Despite this, the US Dollar (USD) receives a tailwind as odds for an early interest rate cut by the Federal Reserve (Fed) diminish, prompting the USD/JPY pair to attract dip-buying near the 147.75-147.70 area. Ongoing concerns about slowing economic growth in China and the potential escalation of geopolitical tensions in the Middle East may temper optimistic market moves, limiting significant downside for the JPY leading up to the eagerly awaited BoJ decision.
Technical Analysis: USD/JPY Finds Support and Faces Resistance
From a technical perspective, potential downward movements are likely to encounter robust support near the 100-day Simple Moving Average (SMA), currently positioned around the mid-147.00s.
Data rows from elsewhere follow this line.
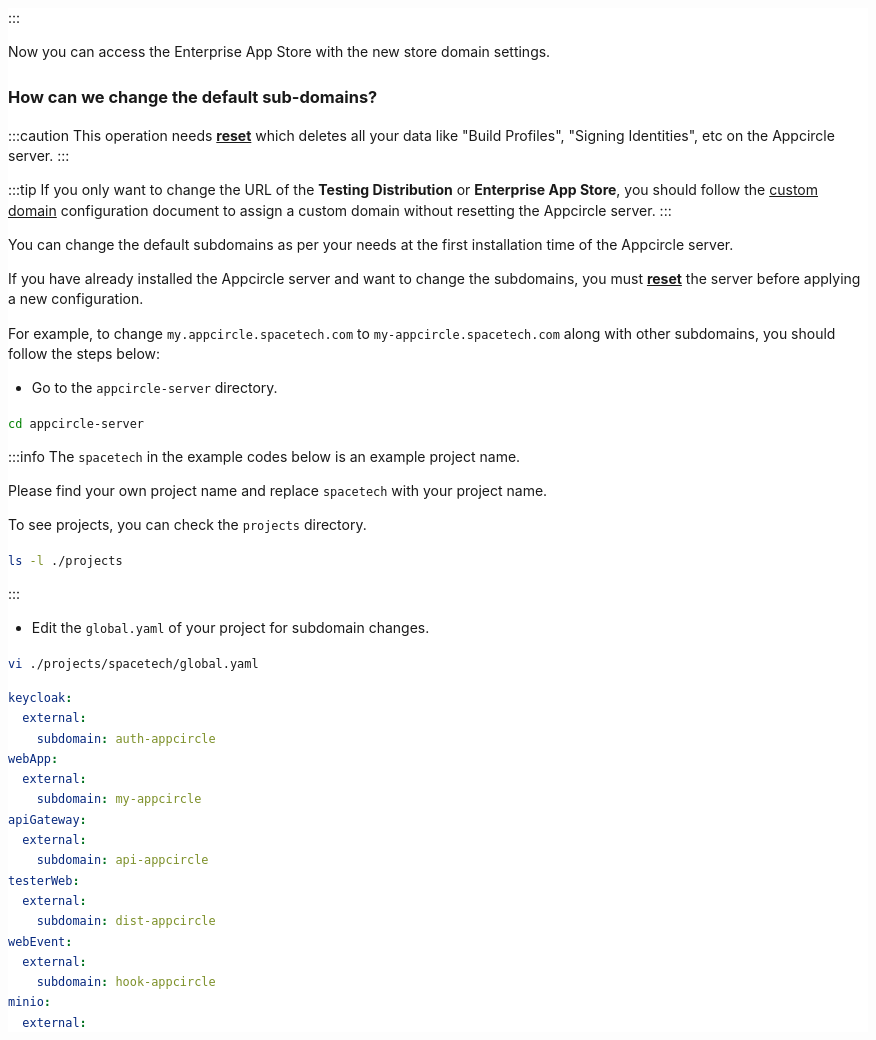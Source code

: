 :::

Now you can access the Enterprise App Store with the new store domain settings.

### How can we change the default sub-domains?

:::caution
This operation needs **[reset](https://docs.appcircle.io/self-hosted-appcircle/install-server/linux-package/installation/docker#reset-configuration)** which deletes all your data like "Build Profiles", "Signing Identities", etc on the Appcircle server.
:::

:::tip
If you only want to change the URL of the **Testing Distribution** or **Enterprise App Store**, you should follow the [custom domain](/self-hosted-appcircle/install-server/linux-package/configure-server/integrations-and-access/ssl-configuration#custom-domain) configuration document to assign a custom domain without resetting the Appcircle server.
:::

You can change the default subdomains as per your needs at the first installation time of the Appcircle server.

If you have already installed the Appcircle server and want to change the subdomains, you must **[reset](https://docs.appcircle.io/self-hosted-appcircle/install-server/linux-package/installation/docker#reset-configuration)** the server before applying a new configuration.

For example, to change `my.appcircle.spacetech.com` to `my-appcircle.spacetech.com` along with other subdomains, you should follow the steps below:

- Go to the `appcircle-server` directory.

```bash
cd appcircle-server
```

:::info
The `spacetech` in the example codes below is an example project name.

Please find your own project name and replace `spacetech` with your project name.

To see projects, you can check the `projects` directory.

```bash
ls -l ./projects
```

:::

- Edit the `global.yaml` of your project for subdomain changes.

```bash
vi ./projects/spacetech/global.yaml
```

```yaml
keycloak:
  external:
    subdomain: auth-appcircle
webApp:
  external:
    subdomain: my-appcircle
apiGateway:
  external:
    subdomain: api-appcircle
testerWeb:
  external:
    subdomain: dist-appcircle
webEvent:
  external:
    subdomain: hook-appcircle
minio:
  external:
```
A decisive break below this level could trigger aggressive technical selling, pushing the USD/JPY pair towards the 147.00 mark, with the next pertinent support situated in the 146.60-146.55 area.
Conversely, immediate obstacles for the pair include the 148.00 round figure, followed by the 148.15-20 region, acting as a barrier before the multi-week high around the 148.80 zone touched on Friday. Further buying momentum, resulting in strength beyond the 149.00 mark, may serve as a fresh catalyst for bullish traders. In such a scenario, the USD/JPY pair could target the 150.00 psychological level, encountering intermediate resistance near the 149.70-149.75 area.